No Red Lights: Hockey: Technically: The Butterfly Slide - Goalie News And Instruction By Roxanne Gaudiel

Technically: The Butterfly Slide

A few months ago, I wrote about the finer technical and physical aspects of dropping into a butterfly, namely how to make this move explosive (butterfly). The next logical item to cover is the Sliding Butterfly, which is a more complicated move. Because not all goalies learn the same, it is my hope that breaking down the physical mechanics of the Slide will help goalies understand how to execute an effective (and beautiful :) Slide.

So let's get to it. The mechanics of the butterfly slide rest solely on the coordination of the knees. If the lead knee (for example, if you are sliding right, this would be your right knee), does not drop before your trailing knee, you will not be able to start your slide while pushing. You will essentially be jumping or falling to the ice, rather than sliding. The idea is to slide on the lead knee, and this requires that the knee be on the ice while you push. You cannot execute a strong and effective Slide if you push only before the knee is on this ice. This is due to the physical force of friction. If you push while the pad is on the ice, you will negate the frictional forces of the ice, but if you do not push when your pad is on the ice, the friction will slow you down.
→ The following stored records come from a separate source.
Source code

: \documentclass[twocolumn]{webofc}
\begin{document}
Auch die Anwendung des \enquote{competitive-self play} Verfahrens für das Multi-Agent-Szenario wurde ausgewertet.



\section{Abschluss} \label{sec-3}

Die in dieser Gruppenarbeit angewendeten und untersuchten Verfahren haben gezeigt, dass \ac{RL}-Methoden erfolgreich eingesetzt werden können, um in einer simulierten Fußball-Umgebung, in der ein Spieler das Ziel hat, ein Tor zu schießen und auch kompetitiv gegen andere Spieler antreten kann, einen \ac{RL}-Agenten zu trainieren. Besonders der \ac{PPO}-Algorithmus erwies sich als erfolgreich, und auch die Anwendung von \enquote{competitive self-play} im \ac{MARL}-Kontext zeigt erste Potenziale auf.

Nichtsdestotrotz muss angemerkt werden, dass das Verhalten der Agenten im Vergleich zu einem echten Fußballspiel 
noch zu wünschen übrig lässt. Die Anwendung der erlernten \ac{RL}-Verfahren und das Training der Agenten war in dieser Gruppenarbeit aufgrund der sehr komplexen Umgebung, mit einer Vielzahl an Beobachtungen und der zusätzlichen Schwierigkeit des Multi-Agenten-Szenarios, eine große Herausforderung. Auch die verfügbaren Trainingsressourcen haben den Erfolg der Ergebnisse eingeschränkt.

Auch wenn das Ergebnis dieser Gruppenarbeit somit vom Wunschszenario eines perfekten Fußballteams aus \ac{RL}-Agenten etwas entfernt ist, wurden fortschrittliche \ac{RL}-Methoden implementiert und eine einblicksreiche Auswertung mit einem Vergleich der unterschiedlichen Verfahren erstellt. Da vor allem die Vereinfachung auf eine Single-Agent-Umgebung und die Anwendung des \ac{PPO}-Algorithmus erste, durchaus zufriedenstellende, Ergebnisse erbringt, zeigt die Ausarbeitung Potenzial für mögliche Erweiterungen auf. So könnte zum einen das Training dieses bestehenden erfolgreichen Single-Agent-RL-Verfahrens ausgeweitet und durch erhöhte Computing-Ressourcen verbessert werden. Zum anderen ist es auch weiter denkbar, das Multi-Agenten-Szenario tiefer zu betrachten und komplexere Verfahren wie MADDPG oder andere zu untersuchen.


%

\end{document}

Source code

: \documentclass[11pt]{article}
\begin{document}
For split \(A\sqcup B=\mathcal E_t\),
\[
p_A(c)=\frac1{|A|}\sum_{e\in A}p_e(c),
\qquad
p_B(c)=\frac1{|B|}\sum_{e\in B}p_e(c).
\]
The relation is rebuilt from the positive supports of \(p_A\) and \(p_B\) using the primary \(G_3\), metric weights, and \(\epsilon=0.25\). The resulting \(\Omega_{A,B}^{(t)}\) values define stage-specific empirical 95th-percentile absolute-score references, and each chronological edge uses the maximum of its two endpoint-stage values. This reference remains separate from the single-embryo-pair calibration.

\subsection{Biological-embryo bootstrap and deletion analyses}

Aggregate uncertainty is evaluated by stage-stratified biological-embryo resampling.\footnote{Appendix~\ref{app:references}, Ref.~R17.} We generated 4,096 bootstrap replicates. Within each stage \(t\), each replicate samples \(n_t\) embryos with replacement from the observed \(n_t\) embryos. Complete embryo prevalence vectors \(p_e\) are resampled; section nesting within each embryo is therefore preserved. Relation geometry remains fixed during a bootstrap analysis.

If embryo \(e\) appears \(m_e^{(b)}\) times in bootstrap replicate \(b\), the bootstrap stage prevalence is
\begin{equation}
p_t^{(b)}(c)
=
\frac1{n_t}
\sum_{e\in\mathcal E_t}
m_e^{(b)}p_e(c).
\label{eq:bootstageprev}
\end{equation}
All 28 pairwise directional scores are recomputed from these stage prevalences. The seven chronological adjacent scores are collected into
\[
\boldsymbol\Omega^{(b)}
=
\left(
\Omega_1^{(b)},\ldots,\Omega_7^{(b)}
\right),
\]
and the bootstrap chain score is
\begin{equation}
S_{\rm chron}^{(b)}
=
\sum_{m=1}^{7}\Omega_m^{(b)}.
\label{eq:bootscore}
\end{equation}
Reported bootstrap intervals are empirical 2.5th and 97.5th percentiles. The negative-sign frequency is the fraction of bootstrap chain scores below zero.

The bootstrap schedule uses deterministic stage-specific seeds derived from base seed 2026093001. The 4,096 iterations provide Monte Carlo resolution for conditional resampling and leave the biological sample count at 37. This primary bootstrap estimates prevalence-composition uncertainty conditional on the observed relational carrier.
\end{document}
Dropping the lead knee first also performs an important function; it allows your pad to lie flat during the entire slide. If you push off to move laterally before dropping the lead knee, your five-hole area will increase, and you will be susceptible to shots on the ice. Once in motion, it will be harder to close the five hole once in the butterfly because your center of balance will be off. This is why it is important to squeeze the knees together once you are in your butterfly slide. The quicker that you can keep good balance while on your knees, the easier it will be to control your slide and your kick saves.

If you are watching the playoffs this year, take a look at Marc-Andre Fleury. He has one of the technically-best butterflys in the playoffs. Whenever he moves, he drops the lead knee right away and then closes the five-hole quickly be squeezing his knees together.